### Source material

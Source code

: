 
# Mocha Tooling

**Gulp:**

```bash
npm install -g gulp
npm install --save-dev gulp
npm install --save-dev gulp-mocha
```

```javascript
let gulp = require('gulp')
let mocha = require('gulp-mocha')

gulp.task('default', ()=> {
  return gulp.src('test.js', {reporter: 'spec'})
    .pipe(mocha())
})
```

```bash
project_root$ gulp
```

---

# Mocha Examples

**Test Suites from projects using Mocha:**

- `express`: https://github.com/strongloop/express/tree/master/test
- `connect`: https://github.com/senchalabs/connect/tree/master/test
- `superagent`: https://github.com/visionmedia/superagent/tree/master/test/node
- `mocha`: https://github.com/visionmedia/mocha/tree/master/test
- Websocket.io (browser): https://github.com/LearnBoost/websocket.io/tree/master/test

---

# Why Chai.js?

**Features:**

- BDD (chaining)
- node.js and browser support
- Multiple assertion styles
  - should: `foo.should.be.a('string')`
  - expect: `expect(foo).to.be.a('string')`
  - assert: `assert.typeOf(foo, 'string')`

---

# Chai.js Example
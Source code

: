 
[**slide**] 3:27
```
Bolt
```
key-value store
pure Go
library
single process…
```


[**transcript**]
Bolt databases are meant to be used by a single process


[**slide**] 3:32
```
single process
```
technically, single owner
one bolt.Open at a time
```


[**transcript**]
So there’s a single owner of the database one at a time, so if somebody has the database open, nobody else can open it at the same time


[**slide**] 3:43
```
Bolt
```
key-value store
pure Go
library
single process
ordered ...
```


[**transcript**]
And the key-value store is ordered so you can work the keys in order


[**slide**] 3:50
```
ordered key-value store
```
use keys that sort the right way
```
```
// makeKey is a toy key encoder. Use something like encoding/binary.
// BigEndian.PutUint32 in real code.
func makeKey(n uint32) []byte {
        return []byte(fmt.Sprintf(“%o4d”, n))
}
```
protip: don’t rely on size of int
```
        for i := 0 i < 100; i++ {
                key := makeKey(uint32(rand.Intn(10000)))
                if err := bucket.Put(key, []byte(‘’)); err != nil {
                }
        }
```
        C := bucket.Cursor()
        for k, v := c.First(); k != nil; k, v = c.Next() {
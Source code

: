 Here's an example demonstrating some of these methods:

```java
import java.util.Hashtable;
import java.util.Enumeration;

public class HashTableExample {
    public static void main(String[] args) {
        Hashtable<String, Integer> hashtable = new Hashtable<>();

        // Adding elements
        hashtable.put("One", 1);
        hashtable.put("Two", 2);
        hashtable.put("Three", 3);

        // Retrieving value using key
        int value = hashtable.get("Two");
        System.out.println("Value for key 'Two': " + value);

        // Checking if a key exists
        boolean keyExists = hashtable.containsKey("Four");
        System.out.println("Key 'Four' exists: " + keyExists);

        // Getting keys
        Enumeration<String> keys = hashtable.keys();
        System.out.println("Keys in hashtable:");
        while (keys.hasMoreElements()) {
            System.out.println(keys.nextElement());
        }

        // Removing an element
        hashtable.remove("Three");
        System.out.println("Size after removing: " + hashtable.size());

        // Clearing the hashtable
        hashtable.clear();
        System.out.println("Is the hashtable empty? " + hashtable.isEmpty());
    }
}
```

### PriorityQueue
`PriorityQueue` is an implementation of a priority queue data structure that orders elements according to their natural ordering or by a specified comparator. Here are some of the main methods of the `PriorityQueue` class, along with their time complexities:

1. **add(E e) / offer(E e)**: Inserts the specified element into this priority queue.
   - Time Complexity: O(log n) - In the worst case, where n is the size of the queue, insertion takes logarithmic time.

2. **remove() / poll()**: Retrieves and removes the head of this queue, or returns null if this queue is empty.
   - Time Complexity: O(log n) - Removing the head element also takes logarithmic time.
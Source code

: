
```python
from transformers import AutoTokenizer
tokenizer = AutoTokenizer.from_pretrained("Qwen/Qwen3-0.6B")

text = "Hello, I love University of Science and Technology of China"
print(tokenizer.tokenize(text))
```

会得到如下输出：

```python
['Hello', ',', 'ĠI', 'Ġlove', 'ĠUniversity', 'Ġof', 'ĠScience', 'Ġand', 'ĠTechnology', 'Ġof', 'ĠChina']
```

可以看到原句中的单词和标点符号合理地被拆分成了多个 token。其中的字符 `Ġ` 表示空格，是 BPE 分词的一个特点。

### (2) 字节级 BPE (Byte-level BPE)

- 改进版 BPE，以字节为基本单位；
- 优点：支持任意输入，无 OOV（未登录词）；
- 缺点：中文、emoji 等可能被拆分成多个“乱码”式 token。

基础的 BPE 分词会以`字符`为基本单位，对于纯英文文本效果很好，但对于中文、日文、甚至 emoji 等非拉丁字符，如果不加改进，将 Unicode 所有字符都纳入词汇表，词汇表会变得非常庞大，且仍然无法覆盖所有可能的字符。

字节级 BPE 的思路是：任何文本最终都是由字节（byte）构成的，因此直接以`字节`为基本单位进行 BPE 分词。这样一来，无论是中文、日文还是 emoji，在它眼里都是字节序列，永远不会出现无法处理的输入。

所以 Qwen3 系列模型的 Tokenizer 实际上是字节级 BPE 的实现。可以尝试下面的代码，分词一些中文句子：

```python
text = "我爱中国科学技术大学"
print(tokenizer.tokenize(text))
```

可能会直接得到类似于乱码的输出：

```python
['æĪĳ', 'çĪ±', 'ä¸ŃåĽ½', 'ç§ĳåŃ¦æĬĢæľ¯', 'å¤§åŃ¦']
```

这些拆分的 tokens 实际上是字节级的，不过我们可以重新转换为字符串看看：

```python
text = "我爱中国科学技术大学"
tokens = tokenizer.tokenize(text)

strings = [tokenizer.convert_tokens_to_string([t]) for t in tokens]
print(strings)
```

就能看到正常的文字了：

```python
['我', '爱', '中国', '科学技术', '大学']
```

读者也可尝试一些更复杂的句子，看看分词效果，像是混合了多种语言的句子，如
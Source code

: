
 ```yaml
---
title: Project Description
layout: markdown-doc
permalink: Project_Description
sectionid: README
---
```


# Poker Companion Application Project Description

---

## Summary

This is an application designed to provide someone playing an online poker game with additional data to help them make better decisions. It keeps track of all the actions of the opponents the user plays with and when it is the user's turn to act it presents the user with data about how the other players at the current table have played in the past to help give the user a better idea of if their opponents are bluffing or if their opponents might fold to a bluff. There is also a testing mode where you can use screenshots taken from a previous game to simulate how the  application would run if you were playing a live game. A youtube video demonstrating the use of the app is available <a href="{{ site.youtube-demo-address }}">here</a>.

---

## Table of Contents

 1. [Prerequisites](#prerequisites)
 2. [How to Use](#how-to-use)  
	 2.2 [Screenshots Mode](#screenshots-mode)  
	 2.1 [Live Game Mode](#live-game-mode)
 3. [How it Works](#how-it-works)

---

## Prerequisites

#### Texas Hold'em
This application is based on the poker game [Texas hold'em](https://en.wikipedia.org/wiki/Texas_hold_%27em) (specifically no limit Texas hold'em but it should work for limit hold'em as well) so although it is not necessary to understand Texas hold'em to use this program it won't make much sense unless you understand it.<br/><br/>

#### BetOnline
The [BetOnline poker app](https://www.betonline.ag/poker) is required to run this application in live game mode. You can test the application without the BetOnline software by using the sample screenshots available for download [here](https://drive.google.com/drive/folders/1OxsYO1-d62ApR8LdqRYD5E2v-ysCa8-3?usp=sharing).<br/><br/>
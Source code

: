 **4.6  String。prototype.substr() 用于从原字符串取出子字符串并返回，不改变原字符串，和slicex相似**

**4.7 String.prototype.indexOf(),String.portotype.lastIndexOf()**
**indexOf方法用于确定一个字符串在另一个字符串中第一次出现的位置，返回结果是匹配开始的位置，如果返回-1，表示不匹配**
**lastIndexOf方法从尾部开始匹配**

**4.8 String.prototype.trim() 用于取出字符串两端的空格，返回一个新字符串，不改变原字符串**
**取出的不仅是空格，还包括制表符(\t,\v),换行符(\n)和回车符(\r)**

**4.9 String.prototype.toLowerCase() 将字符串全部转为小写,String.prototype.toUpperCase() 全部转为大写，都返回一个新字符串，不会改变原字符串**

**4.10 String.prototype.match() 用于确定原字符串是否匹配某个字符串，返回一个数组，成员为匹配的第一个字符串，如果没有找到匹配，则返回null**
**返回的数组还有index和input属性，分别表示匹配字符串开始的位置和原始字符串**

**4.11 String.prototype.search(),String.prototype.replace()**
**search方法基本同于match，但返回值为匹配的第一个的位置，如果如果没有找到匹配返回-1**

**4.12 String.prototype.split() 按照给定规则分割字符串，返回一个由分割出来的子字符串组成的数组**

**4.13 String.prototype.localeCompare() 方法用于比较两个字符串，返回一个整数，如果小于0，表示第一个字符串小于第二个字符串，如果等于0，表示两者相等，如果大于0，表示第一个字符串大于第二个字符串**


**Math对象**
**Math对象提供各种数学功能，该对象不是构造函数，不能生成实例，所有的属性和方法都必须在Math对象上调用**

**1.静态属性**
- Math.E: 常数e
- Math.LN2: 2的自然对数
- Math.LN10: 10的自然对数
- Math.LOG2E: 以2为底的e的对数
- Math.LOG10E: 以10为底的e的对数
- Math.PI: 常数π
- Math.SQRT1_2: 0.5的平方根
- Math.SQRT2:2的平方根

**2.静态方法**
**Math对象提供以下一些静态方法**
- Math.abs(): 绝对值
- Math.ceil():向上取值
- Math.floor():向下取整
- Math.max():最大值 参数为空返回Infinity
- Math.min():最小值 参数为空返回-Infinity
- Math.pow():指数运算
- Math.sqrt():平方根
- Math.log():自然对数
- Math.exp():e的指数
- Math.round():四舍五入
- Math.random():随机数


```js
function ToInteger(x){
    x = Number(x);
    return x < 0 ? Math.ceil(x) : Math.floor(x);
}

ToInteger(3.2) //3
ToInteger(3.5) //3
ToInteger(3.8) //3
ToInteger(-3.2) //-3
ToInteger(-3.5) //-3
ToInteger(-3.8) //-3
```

### What is being asked
Where a line of the records above holds the word "value", copy that line.

### Response for this exercise
key-value store
key-value store
And the key-value store is ordered so you can work the keys in order
ordered key-value store
        // Retrieving value using key
        int value = hashtable.get("Two");
        System.out.println("Value for key 'Two': " + value);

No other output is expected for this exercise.